Гюстав заплакал, все его тельце содрогалось от рыданий. Тогда
Сервас шагнул вперед и приставил дуло пистолета к затылку Ланга.
– Ну же, войдите в круг, – сказал он, стараясь сохранить в голосе
спокойствие и решимость. – Делайте, что вам говорят… Иначе,
клянусь перед богом, я вышибу вам мозги…
***
Шаг.
Два…
Три…
Ланг перешагнул маленький бортик из книг в несколько
сантиметров высотой.
– Еще шаг, – приказал Мандель.
Теперь Сервас разглядел размякшие книги с мокрыми обложками,
которые поблескивали под ногами у писателя, у него и… у Гюстава.

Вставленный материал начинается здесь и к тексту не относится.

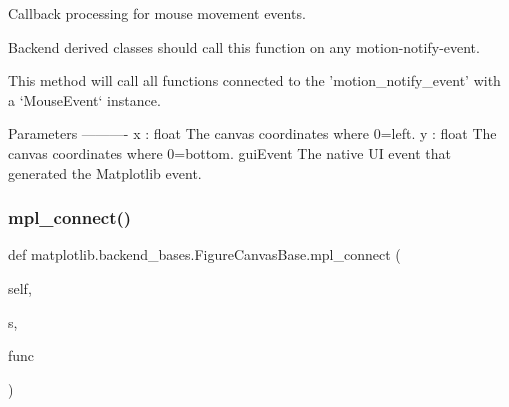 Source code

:\begin{DoxyVerb}Callback processing for mouse movement events.

Backend derived classes should call this function on any
motion-notify-event.

This method will call all functions connected to the
'motion_notify_event' with a `MouseEvent` instance.

Parameters
----------
x : float
    The canvas coordinates where 0=left.
y : float
    The canvas coordinates where 0=bottom.
guiEvent
    The native UI event that generated the Matplotlib event.
\end{DoxyVerb}
 \mbox{\label{classmatplotlib_1_1backend__bases_1_1FigureCanvasBase_a26e2df80d5806ac01ca7fe5ae4d0ec87}} 
\subsubsection{\texorpdfstring{mpl\+\_\+connect()}{mpl\_connect()}}
{\footnotesize\ttfamily def matplotlib.\+backend\+\_\+bases.\+Figure\+Canvas\+Base.\+mpl\+\_\+connect (\begin{DoxyParamCaption}\item[{}]{self,  }\item[{}]{s,  }\item[{}]{func }\end{DoxyParamCaption})}

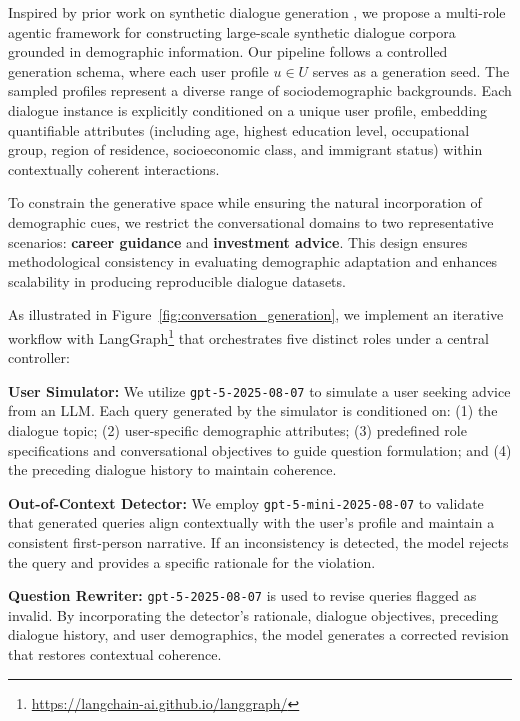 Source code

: \documentclass[final]{clv2025}
\newcommand{\paratitle}[1]{\smallskip\noindent\textbf{#1}}
\begin{document}
Inspired by prior work on synthetic dialogue generation \citep{abdullin2024syntheticdialoguedatasetgeneration, chen-etal-2024-diahalu}, we propose a multi-role agentic framework for constructing large-scale synthetic dialogue corpora grounded in demographic information. Our pipeline follows a controlled generation schema, where each user profile $u \in U$ serves as a generation seed. The sampled profiles represent a diverse range of sociodemographic backgrounds. Each dialogue instance is explicitly conditioned on a unique user profile, embedding quantifiable attributes (including age, highest education level, occupational group, region of residence, socioeconomic class, and immigrant status) within contextually coherent interactions.


To constrain the generative space while ensuring the natural incorporation of demographic cues, we restrict the conversational domains to two representative scenarios: \textbf{career guidance} and \textbf{investment advice}. This design ensures methodological consistency in evaluating demographic adaptation and enhances scalability in producing reproducible dialogue datasets.

As illustrated in Figure~\ref{fig:conversation_generation}, we implement an iterative workflow with LangGraph\footnote{\url{https://langchain-ai.github.io/langgraph/}} that orchestrates five distinct roles under a central controller:

\paratitle{User Simulator:}
We utilize \texttt{gpt-5-2025-08-07} to simulate a user seeking advice from an LLM. Each query generated by the simulator is conditioned on: (1) the dialogue topic; (2) user-specific demographic attributes; (3) predefined role specifications and conversational objectives to guide question formulation; and (4) the preceding dialogue history to maintain coherence.

\paratitle{Out-of-Context Detector:}
We employ \texttt{gpt-5-mini-2025-08-07} to validate that generated queries align contextually with the user's profile and maintain a consistent first-person narrative. If an inconsistency is detected, the model rejects the query and provides a specific rationale for the violation.

\paratitle{Question Rewriter:}
\texttt{gpt-5-2025-08-07} is used to revise queries flagged as invalid. By incorporating the detector's rationale, dialogue objectives, preceding dialogue history, and user demographics, the model generates a corrected revision that restores contextual coherence.
\end{document}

Запах бензина здесь был гораздо сильнее, чем в зернохранилище.
Мандель шагнул в сторону, прикрываясь Гюставом, как щитом, и
сыщик увидел, что за ним стоит открытая канистра с бензином.
– Повернитесь! – скомандовал он Лангу.
– Нет!
– Делайте, что вам говорят! – крикнул Сервас в спину писателю, не
спуская его с прицела.
Секунду Ланг колебался, потом слегка повернул голову, оказавшись
в профиль к сыщику, а к Манделю по-прежнему лицом.
– Вы не выстрелите! Вы слишком боитесь попасть в вашего…
Однако великий фанат воспользовался тем, что Ланг отвлекся,
набросился на него, развернул лицом к Сервасу и быстрым и точным
движением приставил нож для разрезания бумаги ему к горлу, как раз
под подбородком.
– Я его специально наточил для такого случая, – шепнул он на ухо
Лангу.
Он выпустил Гюстава. Тот быстрым рывком подбежал к барьеру из
книг, перепрыгнул его и бросился к отцу. Сервас обнял мальчика и
прижал его к себе. Мандель даже не пытался его удержать.
***
– О господи, Мандель, что вы делаете? – тяжело дыша, крикнул
Ланг.
Он максимально задрал подбородок, чтобы уйти от острия ножа, и
теперь его неестественно закинутая голова оказалась на плече
великого фаната.
– Я сделаю из вас знаменитость, – тоном соблазнителя заявил
фанат. – Я вставлю вас в свой следующий роман! И расскажу обо всем,
что вы для меня сделали!
В руке у него появилась зажигалка. «Зиппо». Провернулось
колесико, и вспыхнуло пламя.
– Вы сумасшедший, Мандель! – завопил Ланг, услышав
характерное щелканье зажигалки. – Вы собираетесь нас сжечь!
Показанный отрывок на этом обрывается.